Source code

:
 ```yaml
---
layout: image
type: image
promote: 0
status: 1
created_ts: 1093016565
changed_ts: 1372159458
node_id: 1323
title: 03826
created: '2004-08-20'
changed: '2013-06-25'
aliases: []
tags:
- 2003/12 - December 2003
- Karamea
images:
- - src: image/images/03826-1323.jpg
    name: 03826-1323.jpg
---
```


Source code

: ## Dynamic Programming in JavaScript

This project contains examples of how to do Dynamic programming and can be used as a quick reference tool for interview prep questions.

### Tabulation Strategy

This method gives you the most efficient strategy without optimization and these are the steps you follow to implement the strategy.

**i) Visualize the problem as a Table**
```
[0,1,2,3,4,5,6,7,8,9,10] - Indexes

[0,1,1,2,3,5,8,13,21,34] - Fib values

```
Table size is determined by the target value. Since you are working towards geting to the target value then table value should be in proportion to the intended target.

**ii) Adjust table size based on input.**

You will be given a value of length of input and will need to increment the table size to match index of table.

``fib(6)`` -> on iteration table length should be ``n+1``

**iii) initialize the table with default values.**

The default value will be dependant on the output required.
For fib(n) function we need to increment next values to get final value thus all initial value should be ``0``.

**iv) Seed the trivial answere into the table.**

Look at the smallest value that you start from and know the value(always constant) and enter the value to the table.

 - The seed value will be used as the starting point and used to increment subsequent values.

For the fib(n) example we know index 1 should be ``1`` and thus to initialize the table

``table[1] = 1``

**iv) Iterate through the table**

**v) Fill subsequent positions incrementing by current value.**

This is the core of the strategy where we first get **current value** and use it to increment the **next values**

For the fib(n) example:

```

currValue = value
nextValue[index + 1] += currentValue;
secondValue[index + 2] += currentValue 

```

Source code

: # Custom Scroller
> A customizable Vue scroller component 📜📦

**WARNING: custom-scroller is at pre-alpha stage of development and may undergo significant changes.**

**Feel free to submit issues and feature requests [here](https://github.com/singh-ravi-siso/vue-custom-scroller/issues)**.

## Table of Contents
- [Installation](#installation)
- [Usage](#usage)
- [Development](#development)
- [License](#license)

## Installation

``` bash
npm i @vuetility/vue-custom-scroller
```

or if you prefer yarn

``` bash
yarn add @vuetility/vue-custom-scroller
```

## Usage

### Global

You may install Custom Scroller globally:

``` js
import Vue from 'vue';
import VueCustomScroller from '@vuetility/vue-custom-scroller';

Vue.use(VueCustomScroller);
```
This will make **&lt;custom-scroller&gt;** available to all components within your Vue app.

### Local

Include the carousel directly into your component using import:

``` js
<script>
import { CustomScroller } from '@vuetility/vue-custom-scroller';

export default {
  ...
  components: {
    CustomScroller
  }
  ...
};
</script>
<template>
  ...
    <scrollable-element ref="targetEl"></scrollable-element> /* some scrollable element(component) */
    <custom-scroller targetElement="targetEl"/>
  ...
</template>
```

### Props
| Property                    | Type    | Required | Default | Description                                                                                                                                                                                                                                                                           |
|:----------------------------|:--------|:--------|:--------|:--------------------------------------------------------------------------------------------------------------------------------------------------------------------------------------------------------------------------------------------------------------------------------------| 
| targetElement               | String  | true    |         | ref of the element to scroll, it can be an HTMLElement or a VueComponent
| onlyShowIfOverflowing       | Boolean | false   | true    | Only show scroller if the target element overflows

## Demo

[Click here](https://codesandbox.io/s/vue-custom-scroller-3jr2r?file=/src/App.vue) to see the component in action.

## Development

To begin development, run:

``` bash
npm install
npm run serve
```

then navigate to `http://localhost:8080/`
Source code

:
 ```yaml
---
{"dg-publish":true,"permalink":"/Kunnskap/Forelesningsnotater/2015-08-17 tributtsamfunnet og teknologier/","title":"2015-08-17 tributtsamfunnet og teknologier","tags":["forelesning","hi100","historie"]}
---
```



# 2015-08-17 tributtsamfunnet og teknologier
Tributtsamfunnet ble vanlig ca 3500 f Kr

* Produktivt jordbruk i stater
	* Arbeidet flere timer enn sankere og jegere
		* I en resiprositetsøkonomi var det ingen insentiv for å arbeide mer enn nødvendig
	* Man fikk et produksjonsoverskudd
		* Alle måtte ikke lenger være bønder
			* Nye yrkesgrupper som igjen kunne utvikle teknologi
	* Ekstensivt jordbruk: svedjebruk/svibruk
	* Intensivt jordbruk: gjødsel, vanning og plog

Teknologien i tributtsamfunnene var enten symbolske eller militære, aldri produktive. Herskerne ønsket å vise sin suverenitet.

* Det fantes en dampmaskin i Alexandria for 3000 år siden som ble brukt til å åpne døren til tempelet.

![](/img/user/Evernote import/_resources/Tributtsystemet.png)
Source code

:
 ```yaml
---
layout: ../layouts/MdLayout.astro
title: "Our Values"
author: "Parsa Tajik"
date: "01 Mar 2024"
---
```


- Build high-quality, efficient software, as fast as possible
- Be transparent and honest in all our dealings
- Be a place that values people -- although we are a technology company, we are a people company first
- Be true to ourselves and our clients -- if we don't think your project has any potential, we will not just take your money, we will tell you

## Task brief:
Begin at the top of the records above and quote each line exactly, ending with the line that contains "with default values.**".

## Response to this exercise:
Source code

:
 ```yaml
---
layout: image
type: image
promote: 0
status: 1
created_ts: 1093016565
changed_ts: 1372159458
node_id: 1323
title: 03826
created: '2004-08-20'
changed: '2013-06-25'
aliases: []
tags:
- 2003/12 - December 2003
- Karamea
images:
- - src: image/images/03826-1323.jpg
    name: 03826-1323.jpg
---
```


Source code

: ## Dynamic Programming in JavaScript

This project contains examples of how to do Dynamic programming and can be used as a quick reference tool for interview prep questions.

### Tabulation Strategy

This method gives you the most efficient strategy without optimization and these are the steps you follow to implement the strategy.

**i) Visualize the problem as a Table**
```
[0,1,2,3,4,5,6,7,8,9,10] - Indexes

[0,1,1,2,3,5,8,13,21,34] - Fib values

```
Table size is determined by the target value. Since you are working towards geting to the target value then table value should be in proportion to the intended target.

**ii) Adjust table size based on input.**

You will be given a value of length of input and will need to increment the table size to match index of table.

``fib(6)`` -> on iteration table length should be ``n+1``

**iii) initialize the table with default values.**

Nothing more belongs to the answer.